The units in which the constants *a* and *b* should be expressed sometimes cause difficulty, and they depend on whether the symbol *V* in the equation is intended to mean the specific or molar volume. The following might be helpful.

If V is intended to mean the *specific* volume, van der Waals’ equation should be written \( \left( P + a/V^2 \right) (V-b) = RT/ \mu\), where µ is the molar mass (“molecular weight”). In this case the dimensions and SI units of *a* are M^{−1} L^{5} T^{−2} and Pa m^{6} kg^{−2} and the dimensions and SI units of *b* are M^{−1} L^{3} and m^{3} kg^{−1}

If V is intended to mean the *molar* volume, van der Waals’ equation should be written in its familiar form \( \left( P + a/V^2 \right) (V-b) = RT\). In this case the dimensions and SI units of *a* are ML^{5}T^{−2 }mole^{−2} and Pa m^{6 }kmole^{−2} and the dimensions and SI units of *b* are L^{3}mole^{−1} and m^{3 }kmole^{−1}

The van der Waals constants, referred to molar volume, of H2O and CO2 are approximately:

H_{2}O: a = 5.5 × 10^{5} Pa m^{6} kmole^{−2 . }*b* = 3.1 × 10^{−2} m^{3} kmole^{−1}

CO_{2}: a = 3.7 × 10^{5} Pa m^{6} kmole^{−2 }*b* = 4.3 × 10^{−2} m^{3} kmole^{−1}

The van der Waals equation has its origin in at least some attempt to describe a physical model of a real gas. The properties of an ideal gas can be modelled by supposing that a gas consists of a collection of molecules of zero effective size and no forces between them, and pressure is the result of collisions with the walls of the containing vessel. In the van der Waals model, there are supposed to be attractive forces between the molecules. These are known as van der Waals forces and are now understood to arise because when one molecule approaches another, each induces a dipole moment in the other, and the two induced dipoles then attract each other. This attractive force reduces the pressure at the walls, the reduction being proportional to the number of molecules at the walls that are being attracted by the molecules beneath, and to the number of molecules beneath, which are doing the attracting. Both are inversely proportional to *V*, so the pressure in the equation of state has to be replaced by the measured pressure *P* plus a term that is inversely proportional to *V ^{2}*. Further, the molecules themselves occupy a finite volume. This is tantamount to saying that, at very close range, there are

*repulsive*forces (now understood to be Coulomb forces) that are greater than the attractive van der Waals forces. Thus the volume in which the molecules are free to roam has to be reduced in the van der Waals equation. For more on the forces between molecules, see Section 6.8.

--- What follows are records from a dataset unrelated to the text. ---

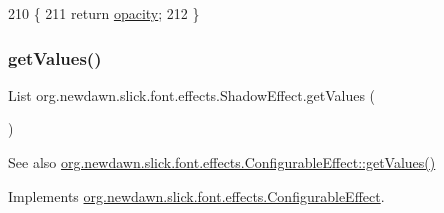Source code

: \begin{DoxyCode}
210                               \{
211         \textcolor{keywordflow}{return} \mbox{\hyperlink{classorg_1_1newdawn_1_1slick_1_1font_1_1effects_1_1_shadow_effect_a6a03f4db2ffd55023ab5f9fde923dc0e}{opacity}};
212     \}
\end{DoxyCode}
\mbox{\label{classorg_1_1newdawn_1_1slick_1_1font_1_1effects_1_1_shadow_effect_ae193ed21854ee9c0b05080dcd6cc8aa2}} 
\subsubsection{\texorpdfstring{get\+Values()}{getValues()}}
{\footnotesize\ttfamily List org.\+newdawn.\+slick.\+font.\+effects.\+Shadow\+Effect.\+get\+Values (\begin{DoxyParamCaption}{ }\end{DoxyParamCaption})\hspace{0.3cm}{\ttfamily [inline]}}

\begin{DoxySeeAlso}{See also}
\mbox{\hyperlink{interfaceorg_1_1newdawn_1_1slick_1_1font_1_1effects_1_1_configurable_effect_ac4ea8fedf0f9d7ca7ffe1bd5543d78cb}{org.\+newdawn.\+slick.\+font.\+effects.\+Configurable\+Effect\+::get\+Values()}} 
\end{DoxySeeAlso}


Implements \mbox{\hyperlink{interfaceorg_1_1newdawn_1_1slick_1_1font_1_1effects_1_1_configurable_effect_ac4ea8fedf0f9d7ca7ffe1bd5543d78cb}{org.\+newdawn.\+slick.\+font.\+effects.\+Configurable\+Effect}}.


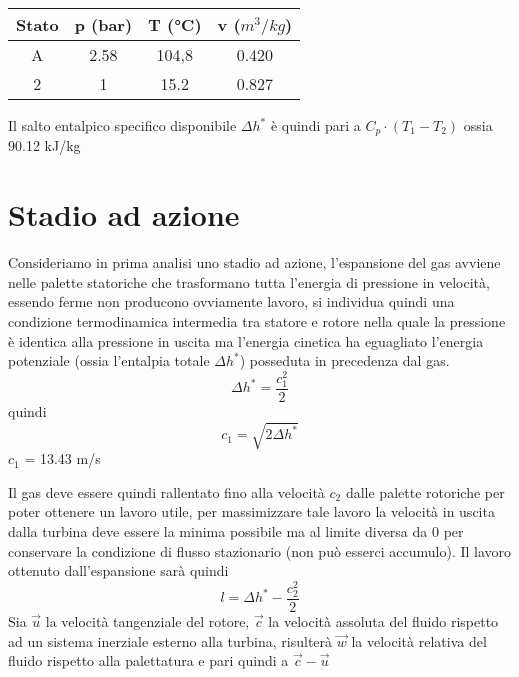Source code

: \documentclass[a4paper,12pt]{article}
\begin{document}
\begin{center}
    \begin{tabular}{c|c|c|c}
        Stato   &p (bar)    &T (°C) &v ($m^3/kg$) \\ \hline
        A       &2.58       &104,8  &0.420  \\
        2       &1          &15.2   &0.827  
    \end{tabular}
\end{center}
Il salto entalpico specifico disponibile $\Delta h^*$ è quindi pari a $C_p \cdot (T_1-T_2)$ ossia 90.12 kJ/kg

\section{Stadio ad azione}
\label{sec:stadio_ad_azione}
Consideriamo in prima analisi uno stadio ad azione, l'espansione del gas avviene nelle palette statoriche che trasformano tutta l'energia di pressione in velocità,
essendo ferme non producono ovviamente lavoro, si individua quindi una condizione termodinamica intermedia tra statore e rotore nella quale la pressione è identica
alla pressione in uscita ma l'energia cinetica ha eguagliato l'energia potenziale (ossia l'entalpia totale $\Delta h^*$) posseduta in precedenza dal gas.
\begin{equation}
    \label{eq:entalpia_stadio_azione}
    \Delta h^* = \frac{c_1^2}{2}
\end{equation}
quindi
\begin{equation}
    \label{eq:vel_stadio_azione}
    c_1 = \sqrt{2\Delta h^*}    
\end{equation}
$c_1$ = 13.43 m/s

Il gas deve essere quindi rallentato fino alla velocità $c_2$ dalle palette rotoriche per poter ottenere un lavoro utile, per massimizzare tale lavoro la velocità
in uscita dalla turbina deve essere la minima possibile ma al limite diversa da 0 per conservare la condizione di flusso stazionario (non può esserci accumulo).
Il lavoro ottenuto dall'espansione sarà quindi
\begin{equation}
    l = \Delta h^* - \frac{c_2^2}{2}
\end{equation}
Sia $\vec u$ la velocità tangenziale del rotore, $\vec c$ la velocità assoluta del fluido rispetto ad un sistema inerziale esterno alla turbina,
risulterà $\vec w$ la velocità relativa del fluido rispetto alla palettatura e pari quindi a  $\vec c - \vec u$
\end{document}
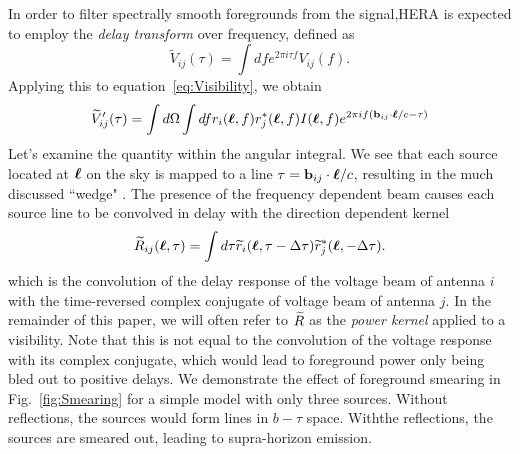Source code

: \documentclass[twocolumn]{emulateapj}
\begin{document}
In order to filter spectrally smooth foregrounds from the signal,HERA is expected to employ the {\it delay transform} over frequency, defined as \citep{Parsons:2012}
\begin{equation}
\widetilde{V}_{ij}(\tau) = \int d f e^{2 \pi i \tau f} V_{ij}(f).
\end{equation}
Applying this to equation~\ref{eq:Visibility}, we obtain
\begin{equation}
\widetilde{V}'_{ij}(\tau)=  \int d \Omega \int d f  r_i(\bl,f) r_j^*(\bl,f)  I(\bl,f) e^{2 \pi i f ( \bb_{ij} \cdot \bl /c - \tau)}
\end{equation}
Let's examine the quantity within the angular integral. We see that each source located at $\boldsymbol{\ell}$ on the sky is mapped to a line $\tau ={\bf b}_{ij}\cdot \boldsymbol{\ell}/c$, resulting in the much discussed ``wedge" \citep{Datta:2010,Vedantham:2012,Parsons:2012,Morales:2012,Thyagarajan:2013,Liu:2014a,Liu:2014b}. The presence of the frequency dependent beam causes each source line to be convolved in delay with the direction dependent kernel
\begin{equation}\label{eq:Kernel}
\ftR_{ij}(\bl,\tau) = \int d \tau \ftr_i(\bl,\tau - \Delta \tau) \ftr^*_j(\bl,-\Delta \tau).
\end{equation}
which is the convolution of the delay response of the voltage beam of antenna $i$ with the time-reversed complex conjugate of voltage beam of antenna $j$. In the remainder of this paper, we will often refer to ${\widetilde{R}}$ as the {\it power kernel} applied to a visibility. Note that this is not equal to the convolution of the voltage response with its complex conjugate, which would lead to foreground power only being bled out to positive delays. We demonstrate the effect of foreground smearing in Fig.~\ref{fig:Smearing} for a simple model with only three sources. Without reflections, the sources would form lines in $b-\tau$ space. Withthe reflections, the sources are smeared out, leading to supra-horizon emission. 
\end{document}
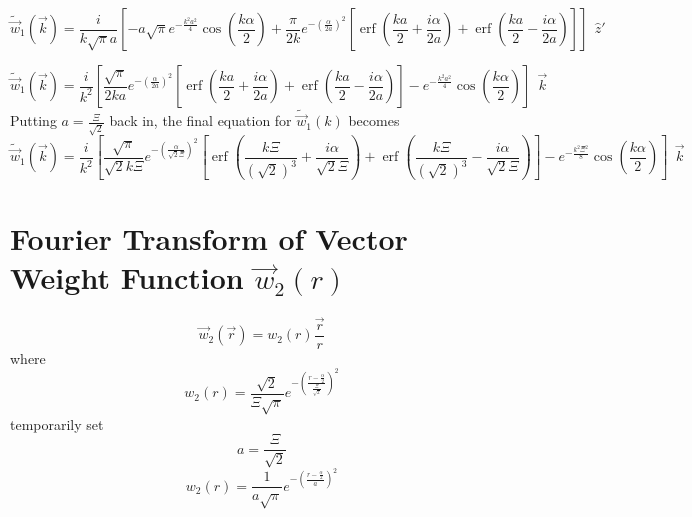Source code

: \documentclass[double,12pt]{beavtex}
\begin{document}
\begin{equation}{\widetilde{\vec{w}}_1(\vec{k})=\frac{i}{k\sqrt{\pi}a}\left[-a\sqrt{\pi}e^{-\frac{k^2a^2}{4}}\cos\left(\frac{k\alpha}{2}\right)+\frac{\pi}{2k}e^{-\left(\frac{\alpha}{2a}\right)^2}\left[\operatorname{erf}\left(\frac{ka}{2}+\frac{i\alpha}{2a}\right)+\operatorname{erf}\left(\frac{ka}{2}-\frac{i\alpha}{2a}\right)\right]\right]{~~}\hat{z}'}\end{equation}

\begin{equation}{\widetilde{\vec{w}}_1(\vec{k})=\frac{i}{k^2}\left[\frac{\sqrt{\pi}}{2ka}e^{-\left(\frac{\alpha}{2a}\right)^2}\left[\operatorname{erf}\left(\frac{ka}{2}+\frac{i\alpha}{2a}\right)+\operatorname{erf}\left(\frac{ka}{2}-\frac{i\alpha}{2a}\right)\right]-e^{-\frac{k^2a^2}{4}}\cos\left(\frac{k\alpha}{2}\right)\right]{~~}\vec{k}}\end{equation}
Putting $a=\frac{\Xi}{\sqrt{2}}$ back in, the final equation for $\widetilde{\vec{w}}_1(k)$ becomes
\begin{equation}{\widetilde{\vec{w}}_1(\vec{k})=\frac{i}{k^2}\left[\frac{\sqrt{\pi}}{\sqrt{2}k\Xi}e^{-\left(\frac{\alpha}{\sqrt{2}\Xi}\right)^2}\left[\operatorname{erf}\left(\frac{k\Xi}{(\sqrt{2})^3}+\frac{i\alpha}{\sqrt{2}\Xi}\right)+\operatorname{erf}\left(\frac{k\Xi}{(\sqrt{2})^3}-\frac{i\alpha}{\sqrt{2}\Xi}\right)\right]-e^{-\frac{k^2\Xi^2}{8}}\cos\left(\frac{k\alpha}{2}\right)\right]{~~}\vec{k}}\end{equation}

\section{Fourier Transform of Vector Weight Function $\vec{w}_{2}(r)$}
\begin{equation}{\vec{w}_2(\vec{r})=w_2(r)\frac{\vec{r}}{r}}\end{equation}
where
\begin{equation}{w_2(r)=\frac{\sqrt{2}}{\Xi\sqrt{\pi}}e^{-\left(\frac{r-\frac{\alpha}{2}}{\frac{\Xi}{\sqrt{2}}}\right)^2}}\end{equation}
temporarily set 
\begin{equation}{a=\frac{\Xi}{\sqrt{2}}}\end{equation}
\begin{equation}{w_2(r)=\frac{1}{a\sqrt{\pi}}e^{-\left(\frac{r-\frac{\alpha}{2}}{a}\right)^2}}\end{equation}
\end{document}
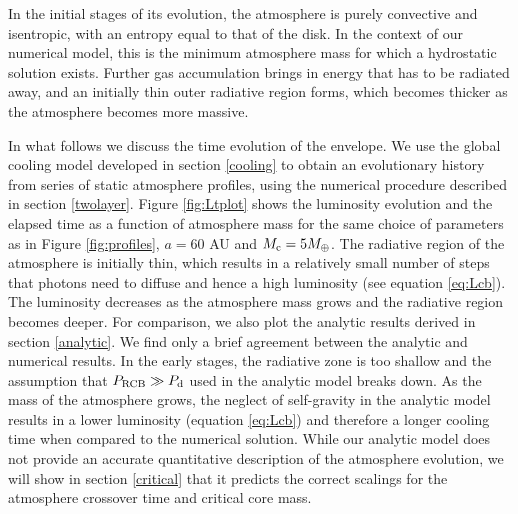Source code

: \documentclass[apj]{emulateapj}
\begin{document}
In the initial stages of its evolution, the atmosphere is purely convective and isentropic, with an entropy equal to that of the disk. In the context of our numerical model, this is the minimum atmosphere mass for which a hydrostatic solution exists. Further gas accumulation brings in energy that has to be radiated away, and an initially thin outer radiative region forms, which becomes thicker as the atmosphere becomes more massive. 



In what follows we discuss the time evolution of the envelope. We use the global cooling model developed in section \ref{cooling} to obtain an evolutionary history from series of static atmosphere profiles, using the numerical procedure described in section \ref{twolayer}. Figure \ref{fig:Ltplot} shows the luminosity evolution and the elapsed time as a function of atmosphere mass for the same choice of parameters as in Figure \ref{fig:profiles}, $a=60$ AU and $M_{\rm c}=5 M_{\oplus}$. The radiative region of the atmosphere is initially thin, which results in a relatively small number of steps that photons need to diffuse and hence a high luminosity (see equation \ref{eq:Lcb}). The luminosity decreases as the atmosphere mass grows and the radiative region becomes deeper. For comparison, we also plot the analytic results derived in section \ref{analytic}. We find only a brief agreement between the analytic and numerical results. In the early stages, the radiative zone is too shallow and the assumption that $P_{\rm RCB} \gg P_{\rm d}$ used in the analytic model breaks down. As the mass of the atmosphere grows, the neglect of self-gravity in the analytic model results in a lower luminosity (equation \ref{eq:Lcb}) and therefore a longer cooling time when compared to the numerical solution. While our analytic model does not provide an accurate quantitative description of the atmosphere evolution, we will show in section \ref{critical} that it predicts the correct scalings for the atmosphere crossover time and critical core mass.  %
\end{document}
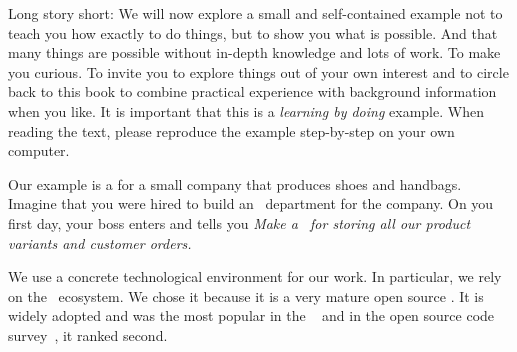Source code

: Long story short:
We will now explore a small and self-contained example not to teach you how exactly to do things, but to show you what is possible.
And that many things are possible without in-depth knowledge and lots of work.
To make you curious.
To invite you to explore things out of your own interest and to circle back to this book to combine practical experience with background information when you like.
It is important that this is a \emph{learning by doing} example.
When reading the text, please reproduce the example step-by-step on your own computer.

Our example is a  for a small company that produces shoes and handbags.
Imagine that you were hired to build an ~department for the company.
On you first day, your boss enters and tells you \emph{Make a \db\ for storing all our product variants and customer orders.}

We use a concrete technological environment for our work.
In particular, we rely on the \postgresql\ ecosystem.
We chose it because it is a very mature open source .
It is widely adopted and was the most popular  in the ~\cite{SE:SO:2024DS} and in the open source code survey~\cite{PMPVEPWGSMB2025ATAODMSTTHOOSP}, it ranked second.%
%
%
%
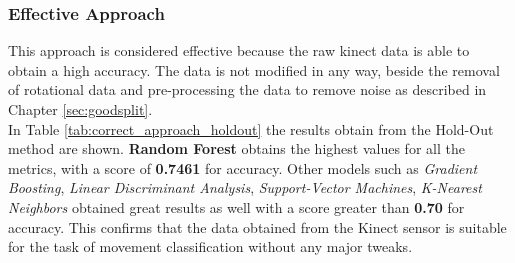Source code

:             \subsubsection{Effective Approach}
                This approach is considered effective because the raw kinect data is able to obtain a high accuracy. The data is not modified in any way, beside the removal of rotational data and pre-processing the data to remove noise as described in Chapter \ref{sec:goodsplit}.\\
                 
                In Table \ref{tab:correct_approach_holdout} the results obtain from the Hold-Out method are shown. \textbf{Random Forest} obtains the highest values for all the metrics, with a score of \textbf{0.7461} for accuracy. Other models such as \textit{Gradient Boosting}, \textit{Linear Discriminant Analysis}, \textit{Support-Vector Machines}, \textit{K-Nearest Neighbors} obtained great results as well with a score greater than \textbf{0.70} for accuracy. This confirms that the data obtained from the Kinect sensor is suitable for the task of movement classification without any major tweaks.\\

However convincing or otherwise you find these arguments, they are at least an attempt to describe some physics, they do represent the behaviour of real gases better that the ideal gas equation, and, if nothing else, they give us an opportunity for a little mathematics practice.

We shall see shortly how it is possible to determine the constants *a* and *b* from measurements of the critical parameters. These constants in turn give us some indication of the strength of the van der Waals forces, and of the size of the molecules.

Van der Waals' equation, equation 6.3.1, can be written

\[ P = \frac{RT}{V-b} - \frac{a}{V^2}.\]

A horizontal inflection point occurs where \( \frac{\partial P}{\partial V}\) and \( \frac{\partial ^2 P}{\partial V^2}\) are both zero. That is

\[ - \frac{RT}{(V-b)^2} + \frac{2a}{V^3} = 0\]

and

\[ \frac{2TR}{(V-b)^3} - \frac{6a}{V^4} = 0.\]

Eliminate RT/a from these to find the critical molar volume of a van der Waals gas:

\[ V_c = 3b.\]

Substitute this into equation 6.3.8 or 6.3.9 (or both, as a check on your algebra) to obtain the critical temperature:

\[ T_c = \frac{8a}{27Rb}.\]

Substitute equations 6.3.10 and 6.3.11 into equation 6.3.7 to obtain the critical pressure:

\[ P_c = \frac{a}{27b^2}.\]

From these, we readily obtain

\[ \frac{P_c V_c}{RT_c} = \frac{3}{8} = 0.375.\]

This quantity is often called the critical compression factor or critical compressibility factor, and we shall denote it by the symbol Z_{c}. For many real gases Z_{c} is about 0.28; thus the van der Waals equation, while useful in discussing the properties of gases in a qualitative fashion, does not reproduce the observed critical compression factor particularly well.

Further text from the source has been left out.